Simon WillisonOpenAI·2 min read

Quoting OpenAI Codex base_instructions

Share
AI Article Analysis

OpenAI's Codex system has long operated with built-in restrictions designed to guide user interactions and prevent certain types of responses. Recently, discussion around the "base_instructions" embedded in OpenAI Codex—reportedly intended for GPT-5.5—has shed light on how major AI developers implement guardrails at the foundational level. These instructions appear to restrict discussion of specific creatures and animals unless directly relevant to a user's query, offering insight into the careful design choices that shape modern large language models.

The discovered instructions indicate that Codex includes parameters preventing unnecessary discussion of animals and creatures like goblins, gremlins, raccoons, trolls, ogres, and pigeons.

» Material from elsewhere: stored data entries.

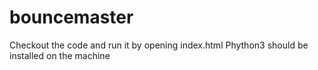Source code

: # bouncemaster
Checkout the code and run it by opening index.html
Phython3 should be installed on the machine
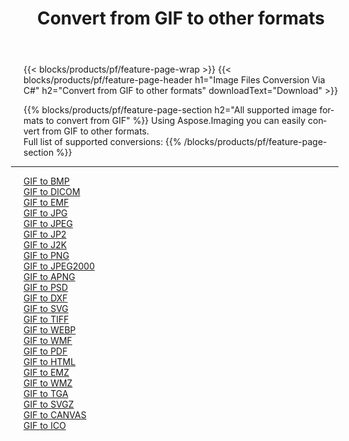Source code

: ﻿---
title: Convert from GIF to other formats 
weight: 3920
url: /net/conversion/from/gif 
lang: en
langdirlevel: 2
locales: zh-hans,ja,it,ru,de,es,fr,nl,id,lt,pl,pt,vi,tr,ko,zh-hant,ar,hi,th,sv,cs,uk,he
description: Using Aspose.Imaging you can easily convert from GIF to other formats
---

{{< blocks/products/pf/feature-page-wrap >}}
{{< blocks/products/pf/feature-page-header h1="Image Files Conversion Via C#" h2="Convert from GIF to other formats" downloadText="Download" >}}


{{% blocks/products/pf/feature-page-section  h2="All supported image formats to convert from GIF" %}}
Using Aspose.Imaging you can easily convert from GIF to other formats.
<br/>
Full list of supported conversions:
{{% /blocks/products/pf/feature-page-section %}}
<div class="container-fluid productfamilypage bg-gray">
    <div class="convertypes bg-gray agp-content section">
        <div class="container">
		<hr style="margin-left:-20px;"/>
		<div class="row other-converters">
		    <div class='col-md-2 other-converter remove-lp remove-rp'><a href="/imaging/net/conversion/gif-to-bmp" >GIF to BMP</a></div><div class='col-md-2 other-converter remove-lp remove-rp'><a href="/imaging/net/conversion/gif-to-dicom" >GIF to DICOM</a></div><div class='col-md-2 other-converter remove-lp remove-rp'><a href="/imaging/net/conversion/gif-to-emf" >GIF to EMF</a></div><div class='col-md-2 other-converter remove-lp remove-rp'><a href="/imaging/net/conversion/gif-to-jpg" >GIF to JPG</a></div><div class='col-md-2 other-converter remove-lp remove-rp'><a href="/imaging/net/conversion/gif-to-jpeg" >GIF to JPEG</a></div><div class='col-md-2 other-converter remove-lp remove-rp'><a href="/imaging/net/conversion/gif-to-jp2" >GIF to JP2</a></div><div class='col-md-2 other-converter remove-lp remove-rp'><a href="/imaging/net/conversion/gif-to-j2k" >GIF to J2K</a></div><div class='col-md-2 other-converter remove-lp remove-rp'><a href="/imaging/net/conversion/gif-to-png" >GIF to PNG</a></div><div class='col-md-2 other-converter remove-lp remove-rp'><a href="/imaging/net/conversion/gif-to-jpeg2000" >GIF to JPEG2000</a></div><div class='col-md-2 other-converter remove-lp remove-rp'><a href="/imaging/net/conversion/gif-to-apng" >GIF to APNG</a></div><div class='col-md-2 other-converter remove-lp remove-rp'><a href="/imaging/net/conversion/gif-to-psd" >GIF to PSD</a></div><div class='col-md-2 other-converter remove-lp remove-rp'><a href="/imaging/net/conversion/gif-to-dxf" >GIF to DXF</a></div><div class='col-md-2 other-converter remove-lp remove-rp'><a href="/imaging/net/conversion/gif-to-svg" >GIF to SVG</a></div><div class='col-md-2 other-converter remove-lp remove-rp'><a href="/imaging/net/conversion/gif-to-tiff" >GIF to TIFF</a></div><div class='col-md-2 other-converter remove-lp remove-rp'><a href="/imaging/net/conversion/gif-to-webp" >GIF to WEBP</a></div><div class='col-md-2 other-converter remove-lp remove-rp'><a href="/imaging/net/conversion/gif-to-wmf" >GIF to WMF</a></div><div class='col-md-2 other-converter remove-lp remove-rp'><a href="/imaging/net/conversion/gif-to-pdf" >GIF to PDF</a></div><div class='col-md-2 other-converter remove-lp remove-rp'><a href="/imaging/net/conversion/gif-to-html" >GIF to HTML</a></div><div class='col-md-2 other-converter remove-lp remove-rp'><a href="/imaging/net/conversion/gif-to-emz" >GIF to EMZ</a></div><div class='col-md-2 other-converter remove-lp remove-rp'><a href="/imaging/net/conversion/gif-to-wmz" >GIF to WMZ</a></div><div class='col-md-2 other-converter remove-lp remove-rp'><a href="/imaging/net/conversion/gif-to-tga" >GIF to TGA</a></div><div class='col-md-2 other-converter remove-lp remove-rp'><a href="/imaging/net/conversion/gif-to-svgz" >GIF to SVGZ</a></div><div class='col-md-2 other-converter remove-lp remove-rp'><a href="/imaging/net/conversion/gif-to-canvas" >GIF to CANVAS</a></div><div class='col-md-2 other-converter remove-lp remove-rp'><a href="/imaging/net/conversion/gif-to-ico" >GIF to ICO</a></div>
                </div>
        </div>
    </div>
</div>
<br/>

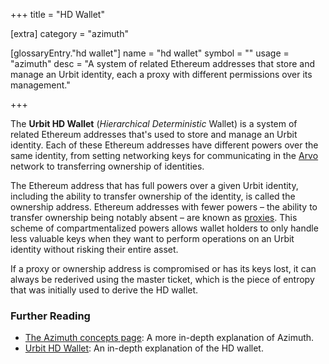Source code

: +++
title = "HD Wallet"

[extra]
category = "azimuth"

[glossaryEntry."hd wallet"]
name = "hd wallet"
symbol = ""
usage = "azimuth"
desc = "A system of related Ethereum addresses that store and manage an Urbit identity, each a proxy with different permissions over its management."

+++

The **Urbit HD Wallet** (_Hierarchical Deterministic_ Wallet) is a system of related Ethereum addresses that's used to store and manage an Urbit identity. Each of these Ethereum addresses have different powers over the same identity, from setting networking keys for communicating in the [Arvo](/glossary/arvo) network to transferring ownership of identities.

The Ethereum address that has full powers over a given Urbit identity, including the ability to transfer ownership of the identity, is called the ownership address. Ethereum addresses with fewer powers – the ability to transfer ownership being notably absent – are known as [proxies](/glossary/proxies). This scheme of compartmentalized powers allows wallet holders to only handle less valuable keys when they want to perform operations on an Urbit identity without risking their entire asset.

If a proxy or ownership address is compromised or has its keys lost, it can always be rederived using the master ticket, which is the piece of entropy that was initially used to derive the HD wallet.

### Further Reading

- [The Azimuth concepts page](/system/identity): A more in-depth explanation of Azimuth.
- [Urbit HD Wallet](/system/identity/concepts/hd-wallet): An in-depth explanation of the HD wallet.
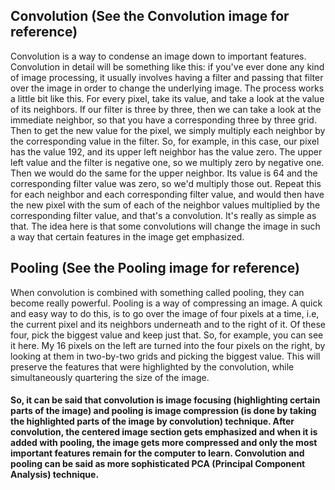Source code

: ## Convolution (See the Convolution image for reference)
Convolution is a way to condense an image down to important features. Convolution in detail will be something like this: if you've ever done any kind of image processing, it usually involves having a filter and passing that filter over the image in order to change the underlying image. The process works a little bit like this. For every pixel, take its value, and take a look at the value of its neighbors. If our filter is three by three, then we can take a look at the immediate neighbor, so that you have a corresponding three by three grid. Then to get the new value for the pixel, we simply multiply each neighbor by the corresponding value in the filter. So, for example, in this case, our pixel has the value 192, and its upper left neighbor has the value zero. The upper left value and the filter is negative one, so we multiply zero by negative one. Then we would do the same for the upper neighbor. Its value is 64 and the corresponding filter value was zero, so we'd multiply those out. Repeat this for each neighbor and each corresponding filter value, and would then have the new pixel with the sum of each of the neighbor values multiplied by the corresponding filter value, and that's a convolution. It's really as simple as that. The idea here is that some convolutions will change the image in such a way that certain features in the image get emphasized. 

## Pooling (See the Pooling image for reference)
When convolution is combined with something called pooling, they can become really powerful. Pooling is a way of compressing an image. A quick and easy way to do this, is to go over the image of four pixels at a time, i.e, the current pixel and its neighbors underneath and to the right of it. Of these four, pick the biggest value and keep just that. So, for example, you can see it here. My 16 pixels on the left are turned into the four pixels on the right, by looking at them in two-by-two grids and picking the biggest value. This will preserve the features that were highlighted by the convolution, while simultaneously quartering the size of the image.

#### So, it can be said that convolution is image focusing (highlighting certain parts of the image) and pooling is image compression (is done by taking the highlighted parts of the image by convolution) technique. After convolution, the centered image section gets emphasized and when it is added with pooling, the image gets more compressed and only the most important features remain for the computer to learn. Convolution and pooling can be said as more sophisticated PCA (Principal Component Analysis) technique.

This approach suggests OpenAI implements specificity requirements within its base prompting structure—ensuring responses remain focused and relevant rather than digressing into potentially frivolous tangents. Such constraints represent a deliberate architectural choice to maintain contextual relevance while preventing model drift toward irrelevant content generation.

These base instructions function as foundational rules operating beneath the surface of user-facing interactions, influencing how the model prioritizes information and structures responses. This level of embedded instruction highlights the sophisticated approach modern AI developers take toward system design.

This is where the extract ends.